Если бы надо было назвать изображение, которое в воображении современного культурного человека прочно ассоциируется с Холокостом, это, с большой вероятностью, была бы фотография маленького мальчика, стоящего с поднятыми вверх руками в Варшавском гетто (ил. 5.1). Известность этой фотографии поистине потрясает: не будет преувеличением сказать, что с учетом архетипической роли, которую стала играть тема еврейской жертвы (и жертвы вообще), мальчик из Варшавского гетто стал настоящим олицетворением Холокоста.

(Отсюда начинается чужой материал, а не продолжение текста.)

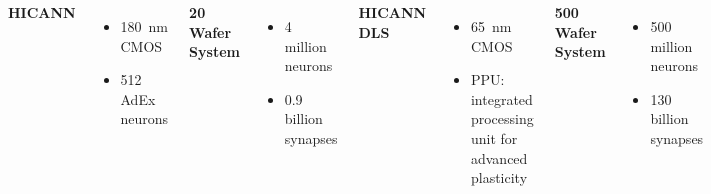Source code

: \documentclass[aspectratio=169]{beamer}
\begin{document}
{\begin{frame}[fragile]
\begin{columns}[T]
		\column{0.2\paperwidth}
		\begin{center}
			\textbf{\color{mDarkTeal}HICANN}
		\end{center}
		\begin{itemize}
				\item \SI{180}{\nano\meter} CMOS
				\item 512 AdEx neurons
		\end{itemize}

		\column{0.2\paperwidth}
		\begin{center}
			\textbf{\color{mDarkTeal}20 Wafer System}
		\end{center}
		\begin{itemize}
			\item 4 million neurons
			\item 0.9 billion synapses
		\end{itemize}

		\column{0.2\paperwidth}
		\begin{center}
			\textbf{\color{mDarkTeal}HICANN DLS}
		\end{center}
		\begin{itemize}
			\item \SI{65}{\nano\meter} CMOS
			\item PPU: integrated processing unit for advanced plasticity
		\end{itemize}

		\column{0.2\paperwidth}
		\begin{center}
			\textbf{\color{mDarkTeal}500 Wafer System}
		\end{center}
		\begin{itemize}
			\item 500 million neurons
			\item 130 billion synapses
		\end{itemize}
	\end{columns}
\end{frame}
}
\end{document}
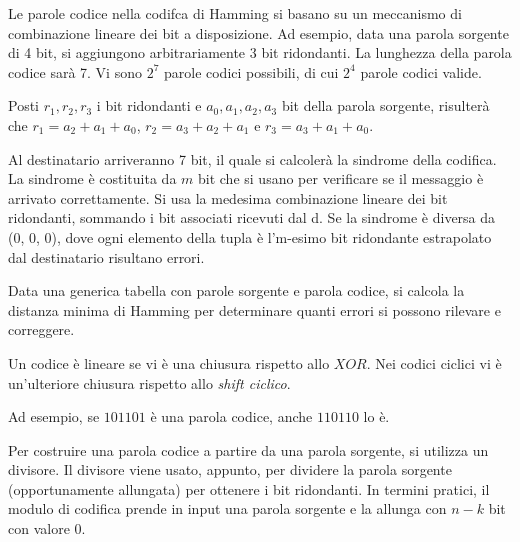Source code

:                 \vspace{3mm}
                
                Le parole codice nella codifca di Hamming si basano su un meccanismo di combinazione lineare dei bit a disposizione. Ad esempio, data una parola sorgente di 4 bit, si aggiungono arbitrariamente 3 bit ridondanti. La lunghezza della parola codice sarà 7. Vi sono $2^7$ parole codici possibili, di cui $2^4$ parole codici valide.
                
                Posti $r_1, r_2, r_3$ i bit ridondanti e $a_0, a_1, a_2, a_3$ bit della parola sorgente, risulterà che $r_1 = a_2 + a_1 + a_0$, $r_2 = a_3 + a_2 + a_1$ e $r_3 = a_3 + a_1 + a_0$.
                
                \vspace{3mm}
                
                Al destinatario arriveranno 7 bit, il quale si calcolerà la sindrome della codifica. La sindrome è costituita da $m$ bit che si usano per verificare se il messaggio è arrivato correttamente. Si usa la medesima combinazione lineare dei bit ridondanti, sommando i bit associati ricevuti dal d. Se la sindrome è diversa da (0, 0, 0), dove ogni elemento della tupla è l'm-esimo bit ridondante estrapolato dal destinatario risultano errori.
                
                \vspace{3mm}
                
                Data una generica tabella con parole sorgente e parola codice, si calcola la distanza minima di Hamming per determinare quanti errori si possono rilevare e correggere.
                
            
                Un codice è lineare se vi è una chiusura rispetto allo $XOR$. Nei codici ciclici vi è un'ulteriore chiusura rispetto allo \textit{shift ciclico}.
                
                Ad esempio, se $101101$ è una parola codice, anche $110110$ lo è.
                
                Per costruire una parola codice a partire da una parola sorgente, si utilizza un divisore. Il divisore viene usato, appunto, per dividere la parola sorgente (opportunamente allungata) per ottenere i bit ridondanti. In termini pratici, il modulo di codifica prende in input una parola sorgente e la allunga con $n-k$ bit con valore 0. 
                
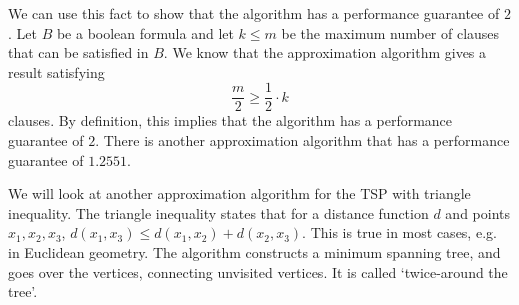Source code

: \documentclass[a4paper, openany]{memoir}
\begin{document}
    We can use this fact to show that the algorithm has a performance guarantee of $2$. Let $B$ be a boolean formula and let $k \leq m$ be the maximum number of clauses that can be satisfied in $B$. We know that the approximation algorithm gives a result satisfying 
    \[\frac{m}{2} \geq \frac{1}{2} \cdot k\]
    clauses. By definition, this implies that the algorithm has a performance guarantee of $2$. There is another approximation algorithm that has a performance guarantee of $1.2551$.

    We will look at another approximation algorithm for the TSP with triangle inequality. The triangle inequality states that for a distance function $d$ and points $x_1, x_2, x_3$, $d(x_1, x_3) \leq d(x_1, x_2) + d(x_2, x_3)$. This is true in most cases, e.g. in Euclidean geometry. The algorithm constructs a minimum spanning tree, and goes over the vertices, connecting unvisited vertices. It is called `twice-around the tree'.
\end{document}
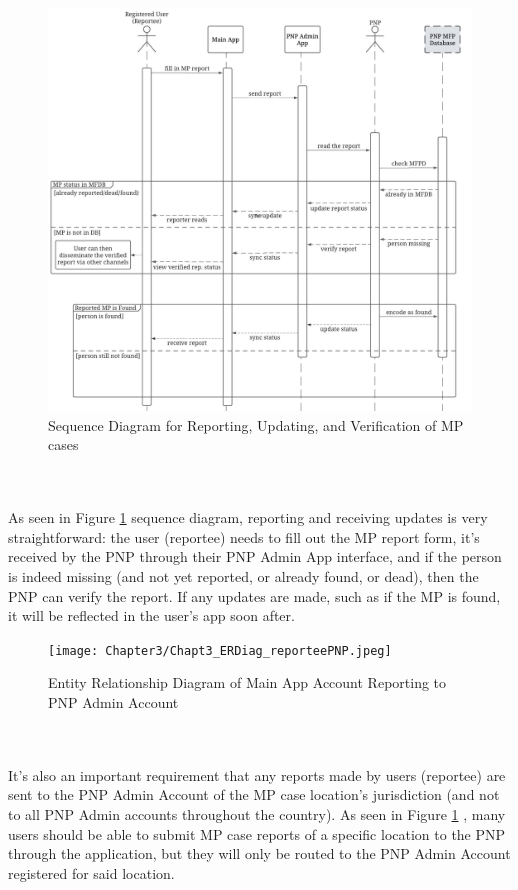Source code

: \begin{figure}[!h]
    \centering
    \includegraphics{figures/Chapter3/Chapt3_seqDiag_report.jpeg}
    \caption{Sequence Diagram for Reporting, Updating, and Verification of MP cases}
    \label{fig:seqDiaReport}
\end{figure}
\\\\As seen in Figure \ref{fig:seqDiaReport} sequence diagram, reporting and receiving updates is very straightforward: the user (reportee) needs to fill out the MP report form, it’s received by the PNP through their PNP Admin App interface, and if the person is indeed missing (and not yet reported, or already found, or dead), then the PNP can verify the report. If any updates are made, such as if the MP is found, it will be reflected in the user’s app soon after.

\begin{figure}[!h]
    \centering
    \texttt{[image: Chapter3/Chapt3\_ERDiag\_reporteePNP.jpeg]}
    \caption{Entity Relationship Diagram of Main App Account Reporting to PNP Admin Account}
    \label{fig:ERDReportee}
\end{figure}
\\\\It’s also an important requirement that any reports made by users (reportee) are sent to the PNP Admin Account of the MP case location’s jurisdiction (and not to all PNP Admin accounts throughout the country). As seen in Figure \ref{fig:seqDiaReport} , many users should be able to submit MP case reports of a specific location to the PNP through the application, but they will only be routed to the PNP Admin Account registered for said location.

Эта, говоря словами Лоуренса Лангера, «самая знаменитая фотография, пережившая катастрофу», мелькает в фильмах, романах, поэмах, ее маниакально воспроизводят на обложках брошюр, посвященных истории Холокоста, в учебных пособиях и популярных книгах>3. Она помещена на обложках не только таких популярных изданий, как «Еврейский Холокост для начинающих» и CD-версия истории Холокоста «Чтобы не забыть», но и вполне академических работ, изданных в 1990-х годах и позднее>4. Ее всемирная известность и узнаваемость еще больше подчеркивается центральным местом в англоязычном историческом буклете «Холокост», служащем путеводителем по музею Яд ва-Шем. Фотография появляется в фильме Алена Рене 1956 года «Ночь и туман» и в фильме Ингмара Бергмана 1966 года «Персона», а в 1990-м выходит документальный фильм «Цви Нуссбаум: мальчик из Варшавы», посвященный утверждению пережившего Холокост Цви Нуссбаума, что мальчик на фотографии – это он. В первом абзаце, открывающем эту главу, сказано, что снимок стал отправной точкой романа Рымкевича; также он вдохновил несколько поэтов и художников, в том числе Ялу Корвин, Самуэля Бака и Джуди Чикаго.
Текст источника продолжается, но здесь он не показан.